(Goal of the exercise)
Of the records that follow, copy only the lines from the line containing "pour un CNN." to the line containing "4- Téléchargement du jeu de données", both included, exactly as written.

----------

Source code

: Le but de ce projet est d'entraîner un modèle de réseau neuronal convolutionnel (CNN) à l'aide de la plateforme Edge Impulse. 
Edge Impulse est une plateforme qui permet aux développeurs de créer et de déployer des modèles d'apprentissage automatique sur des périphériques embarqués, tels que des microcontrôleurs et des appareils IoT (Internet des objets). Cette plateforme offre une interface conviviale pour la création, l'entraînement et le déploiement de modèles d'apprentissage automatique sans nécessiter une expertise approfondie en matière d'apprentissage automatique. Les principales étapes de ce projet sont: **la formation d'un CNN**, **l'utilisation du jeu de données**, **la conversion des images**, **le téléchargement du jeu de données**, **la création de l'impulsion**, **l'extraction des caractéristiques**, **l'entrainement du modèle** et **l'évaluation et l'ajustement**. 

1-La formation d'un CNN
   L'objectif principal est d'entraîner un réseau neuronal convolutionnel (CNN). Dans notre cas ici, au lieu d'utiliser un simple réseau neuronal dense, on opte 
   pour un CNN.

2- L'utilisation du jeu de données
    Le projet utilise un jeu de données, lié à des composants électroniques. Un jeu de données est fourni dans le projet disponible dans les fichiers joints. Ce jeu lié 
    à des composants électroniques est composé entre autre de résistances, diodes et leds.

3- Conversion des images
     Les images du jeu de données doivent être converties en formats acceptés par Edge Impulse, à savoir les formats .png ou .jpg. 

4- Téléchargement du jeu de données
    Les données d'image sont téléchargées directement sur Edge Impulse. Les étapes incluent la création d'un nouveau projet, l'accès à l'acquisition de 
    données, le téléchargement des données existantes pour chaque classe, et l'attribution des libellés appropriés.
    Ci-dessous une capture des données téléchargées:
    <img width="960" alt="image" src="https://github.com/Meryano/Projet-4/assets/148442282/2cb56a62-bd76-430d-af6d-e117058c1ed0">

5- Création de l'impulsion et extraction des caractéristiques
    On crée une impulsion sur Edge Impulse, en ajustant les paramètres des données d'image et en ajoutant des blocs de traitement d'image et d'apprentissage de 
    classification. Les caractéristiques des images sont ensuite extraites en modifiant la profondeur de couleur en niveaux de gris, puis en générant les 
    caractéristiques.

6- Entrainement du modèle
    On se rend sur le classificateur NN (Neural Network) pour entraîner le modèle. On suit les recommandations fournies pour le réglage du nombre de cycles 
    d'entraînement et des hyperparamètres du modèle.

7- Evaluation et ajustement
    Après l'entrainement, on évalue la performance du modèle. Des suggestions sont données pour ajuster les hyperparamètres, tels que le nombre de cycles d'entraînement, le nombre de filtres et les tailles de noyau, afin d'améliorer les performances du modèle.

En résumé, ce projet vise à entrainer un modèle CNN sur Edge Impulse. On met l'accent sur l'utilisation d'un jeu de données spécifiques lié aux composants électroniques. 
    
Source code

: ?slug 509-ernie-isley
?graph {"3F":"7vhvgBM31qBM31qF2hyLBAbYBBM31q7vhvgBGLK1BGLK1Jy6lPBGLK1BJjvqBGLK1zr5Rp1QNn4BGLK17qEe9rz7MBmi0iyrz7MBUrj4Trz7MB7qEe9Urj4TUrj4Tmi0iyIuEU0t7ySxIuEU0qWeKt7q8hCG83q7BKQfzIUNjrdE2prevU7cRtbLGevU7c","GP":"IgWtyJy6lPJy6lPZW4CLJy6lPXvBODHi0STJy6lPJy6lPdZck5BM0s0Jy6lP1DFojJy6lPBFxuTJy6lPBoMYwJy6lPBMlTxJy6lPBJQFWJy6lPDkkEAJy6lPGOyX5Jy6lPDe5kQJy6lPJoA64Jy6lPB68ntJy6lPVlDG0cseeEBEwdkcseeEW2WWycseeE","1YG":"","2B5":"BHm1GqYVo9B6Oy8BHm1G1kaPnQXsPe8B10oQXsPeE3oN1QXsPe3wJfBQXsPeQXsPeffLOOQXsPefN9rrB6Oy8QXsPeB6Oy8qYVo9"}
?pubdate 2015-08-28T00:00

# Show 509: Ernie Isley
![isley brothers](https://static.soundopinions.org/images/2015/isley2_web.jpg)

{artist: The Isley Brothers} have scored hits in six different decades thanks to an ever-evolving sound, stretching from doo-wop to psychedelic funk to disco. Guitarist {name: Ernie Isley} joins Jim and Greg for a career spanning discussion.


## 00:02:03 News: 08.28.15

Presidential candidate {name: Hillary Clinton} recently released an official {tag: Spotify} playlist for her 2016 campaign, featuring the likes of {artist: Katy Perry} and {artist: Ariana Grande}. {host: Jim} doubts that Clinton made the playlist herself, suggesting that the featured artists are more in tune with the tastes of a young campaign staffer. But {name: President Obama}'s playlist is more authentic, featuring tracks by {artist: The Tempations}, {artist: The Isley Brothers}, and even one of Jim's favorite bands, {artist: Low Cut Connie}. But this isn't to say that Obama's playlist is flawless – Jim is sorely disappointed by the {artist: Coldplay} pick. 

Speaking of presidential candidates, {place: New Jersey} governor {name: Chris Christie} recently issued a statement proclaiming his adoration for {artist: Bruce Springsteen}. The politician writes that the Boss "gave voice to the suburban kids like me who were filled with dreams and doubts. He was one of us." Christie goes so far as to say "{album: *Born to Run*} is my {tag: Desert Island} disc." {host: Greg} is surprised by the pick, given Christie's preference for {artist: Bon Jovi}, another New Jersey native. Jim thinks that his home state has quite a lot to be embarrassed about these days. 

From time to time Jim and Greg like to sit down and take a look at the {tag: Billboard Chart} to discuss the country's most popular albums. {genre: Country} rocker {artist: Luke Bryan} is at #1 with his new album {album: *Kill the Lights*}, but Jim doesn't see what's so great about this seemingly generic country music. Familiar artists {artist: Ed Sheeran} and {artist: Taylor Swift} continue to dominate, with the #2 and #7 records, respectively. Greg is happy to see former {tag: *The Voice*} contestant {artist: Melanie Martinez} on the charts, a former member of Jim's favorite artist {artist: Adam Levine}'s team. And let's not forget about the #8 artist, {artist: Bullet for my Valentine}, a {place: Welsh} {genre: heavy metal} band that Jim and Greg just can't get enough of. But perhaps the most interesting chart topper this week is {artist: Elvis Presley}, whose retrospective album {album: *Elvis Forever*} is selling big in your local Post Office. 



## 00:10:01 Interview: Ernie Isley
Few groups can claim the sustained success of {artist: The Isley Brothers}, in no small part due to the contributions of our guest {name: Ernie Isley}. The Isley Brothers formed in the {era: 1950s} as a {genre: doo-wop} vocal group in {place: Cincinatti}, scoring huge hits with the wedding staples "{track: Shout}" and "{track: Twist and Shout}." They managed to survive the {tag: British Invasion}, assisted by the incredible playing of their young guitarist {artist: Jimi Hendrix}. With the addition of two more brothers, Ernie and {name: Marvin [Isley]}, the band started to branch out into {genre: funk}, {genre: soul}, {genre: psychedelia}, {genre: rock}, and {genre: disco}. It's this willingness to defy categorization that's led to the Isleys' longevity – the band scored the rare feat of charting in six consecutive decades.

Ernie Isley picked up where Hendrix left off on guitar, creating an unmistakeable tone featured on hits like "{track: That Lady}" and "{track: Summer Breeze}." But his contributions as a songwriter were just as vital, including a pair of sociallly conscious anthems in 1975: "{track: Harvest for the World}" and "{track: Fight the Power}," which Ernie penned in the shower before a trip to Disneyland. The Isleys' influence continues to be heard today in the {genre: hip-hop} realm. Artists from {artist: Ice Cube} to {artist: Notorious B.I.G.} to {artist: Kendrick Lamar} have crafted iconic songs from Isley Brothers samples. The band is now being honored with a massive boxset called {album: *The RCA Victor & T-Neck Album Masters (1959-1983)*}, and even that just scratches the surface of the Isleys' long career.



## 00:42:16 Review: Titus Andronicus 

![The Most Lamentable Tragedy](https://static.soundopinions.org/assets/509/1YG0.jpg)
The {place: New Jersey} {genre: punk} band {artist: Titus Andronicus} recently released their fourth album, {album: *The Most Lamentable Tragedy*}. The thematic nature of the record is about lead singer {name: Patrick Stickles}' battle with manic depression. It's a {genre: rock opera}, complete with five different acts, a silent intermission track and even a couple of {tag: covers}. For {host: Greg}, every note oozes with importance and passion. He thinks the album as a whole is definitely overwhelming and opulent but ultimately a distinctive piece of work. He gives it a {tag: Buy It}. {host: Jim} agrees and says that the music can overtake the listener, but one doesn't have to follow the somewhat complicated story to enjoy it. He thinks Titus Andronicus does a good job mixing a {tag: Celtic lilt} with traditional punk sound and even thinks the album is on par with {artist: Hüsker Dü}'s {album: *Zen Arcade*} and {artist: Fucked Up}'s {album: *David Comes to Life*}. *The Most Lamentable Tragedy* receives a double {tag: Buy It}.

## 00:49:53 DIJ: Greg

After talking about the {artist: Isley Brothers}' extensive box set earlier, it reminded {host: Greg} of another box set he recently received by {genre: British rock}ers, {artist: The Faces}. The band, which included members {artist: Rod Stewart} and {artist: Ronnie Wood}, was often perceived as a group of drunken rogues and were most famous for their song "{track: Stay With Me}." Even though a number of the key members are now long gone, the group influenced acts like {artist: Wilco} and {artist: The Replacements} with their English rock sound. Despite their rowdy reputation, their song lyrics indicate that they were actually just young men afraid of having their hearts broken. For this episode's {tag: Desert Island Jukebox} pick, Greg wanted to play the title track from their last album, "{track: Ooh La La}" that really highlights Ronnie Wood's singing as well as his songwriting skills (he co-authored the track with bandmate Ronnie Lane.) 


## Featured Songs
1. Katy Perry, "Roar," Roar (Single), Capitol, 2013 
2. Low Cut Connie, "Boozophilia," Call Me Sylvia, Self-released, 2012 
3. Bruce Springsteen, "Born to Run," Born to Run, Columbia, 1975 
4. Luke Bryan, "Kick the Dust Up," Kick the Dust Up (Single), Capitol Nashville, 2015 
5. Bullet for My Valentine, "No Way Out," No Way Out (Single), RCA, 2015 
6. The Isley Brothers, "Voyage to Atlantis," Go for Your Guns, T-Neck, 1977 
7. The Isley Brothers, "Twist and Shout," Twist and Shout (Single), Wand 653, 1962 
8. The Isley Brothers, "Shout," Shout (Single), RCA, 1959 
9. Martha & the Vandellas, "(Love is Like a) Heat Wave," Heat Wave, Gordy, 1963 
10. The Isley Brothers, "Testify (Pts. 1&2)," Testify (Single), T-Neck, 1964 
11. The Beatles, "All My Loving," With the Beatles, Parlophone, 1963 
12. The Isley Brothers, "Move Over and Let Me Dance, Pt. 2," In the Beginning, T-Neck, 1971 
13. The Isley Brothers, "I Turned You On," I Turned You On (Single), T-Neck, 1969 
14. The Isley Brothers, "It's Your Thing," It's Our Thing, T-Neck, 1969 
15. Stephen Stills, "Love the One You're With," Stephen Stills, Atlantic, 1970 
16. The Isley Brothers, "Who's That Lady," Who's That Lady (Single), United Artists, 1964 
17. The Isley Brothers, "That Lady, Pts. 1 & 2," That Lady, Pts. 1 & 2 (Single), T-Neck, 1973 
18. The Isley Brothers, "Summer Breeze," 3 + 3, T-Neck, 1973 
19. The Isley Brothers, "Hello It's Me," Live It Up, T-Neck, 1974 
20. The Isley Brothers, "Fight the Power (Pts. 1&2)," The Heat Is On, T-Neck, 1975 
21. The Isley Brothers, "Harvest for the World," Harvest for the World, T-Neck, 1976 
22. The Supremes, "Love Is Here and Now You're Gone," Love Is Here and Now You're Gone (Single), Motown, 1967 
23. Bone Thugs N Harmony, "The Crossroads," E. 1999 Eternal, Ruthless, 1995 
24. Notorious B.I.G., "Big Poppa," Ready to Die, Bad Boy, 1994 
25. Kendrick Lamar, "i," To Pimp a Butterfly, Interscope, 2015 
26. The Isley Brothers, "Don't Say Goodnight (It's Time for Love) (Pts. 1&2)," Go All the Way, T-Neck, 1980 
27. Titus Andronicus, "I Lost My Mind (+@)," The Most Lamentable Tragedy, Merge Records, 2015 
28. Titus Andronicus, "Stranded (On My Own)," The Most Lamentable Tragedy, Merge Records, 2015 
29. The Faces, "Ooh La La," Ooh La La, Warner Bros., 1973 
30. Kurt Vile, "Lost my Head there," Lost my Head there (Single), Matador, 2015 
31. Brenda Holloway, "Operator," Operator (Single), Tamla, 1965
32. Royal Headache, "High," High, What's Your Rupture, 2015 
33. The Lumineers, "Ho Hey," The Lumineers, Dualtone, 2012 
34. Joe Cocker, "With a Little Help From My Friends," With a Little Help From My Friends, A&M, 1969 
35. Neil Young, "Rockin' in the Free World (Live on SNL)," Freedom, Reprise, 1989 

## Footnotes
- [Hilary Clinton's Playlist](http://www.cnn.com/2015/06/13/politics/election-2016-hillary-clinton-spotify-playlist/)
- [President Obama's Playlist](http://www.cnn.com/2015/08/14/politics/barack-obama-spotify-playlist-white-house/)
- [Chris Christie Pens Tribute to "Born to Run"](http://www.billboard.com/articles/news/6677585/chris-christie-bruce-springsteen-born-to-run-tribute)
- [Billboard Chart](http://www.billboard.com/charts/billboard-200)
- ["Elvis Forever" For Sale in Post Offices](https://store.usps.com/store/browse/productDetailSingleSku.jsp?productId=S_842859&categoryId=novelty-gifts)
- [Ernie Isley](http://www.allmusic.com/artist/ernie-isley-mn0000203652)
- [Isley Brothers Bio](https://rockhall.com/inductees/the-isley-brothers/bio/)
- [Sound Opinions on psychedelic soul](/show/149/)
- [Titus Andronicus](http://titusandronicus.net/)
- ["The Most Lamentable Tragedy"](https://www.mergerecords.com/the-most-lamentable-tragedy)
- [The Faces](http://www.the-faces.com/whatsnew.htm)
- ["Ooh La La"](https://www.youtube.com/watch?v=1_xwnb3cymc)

----------

(Answer section)
   pour un CNN.

2- L'utilisation du jeu de données
    Le projet utilise un jeu de données, lié à des composants électroniques. Un jeu de données est fourni dans le projet disponible dans les fichiers joints. Ce jeu lié 
    à des composants électroniques est composé entre autre de résistances, diodes et leds.

3- Conversion des images
     Les images du jeu de données doivent être converties en formats acceptés par Edge Impulse, à savoir les formats .png ou .jpg. 

4- Téléchargement du jeu de données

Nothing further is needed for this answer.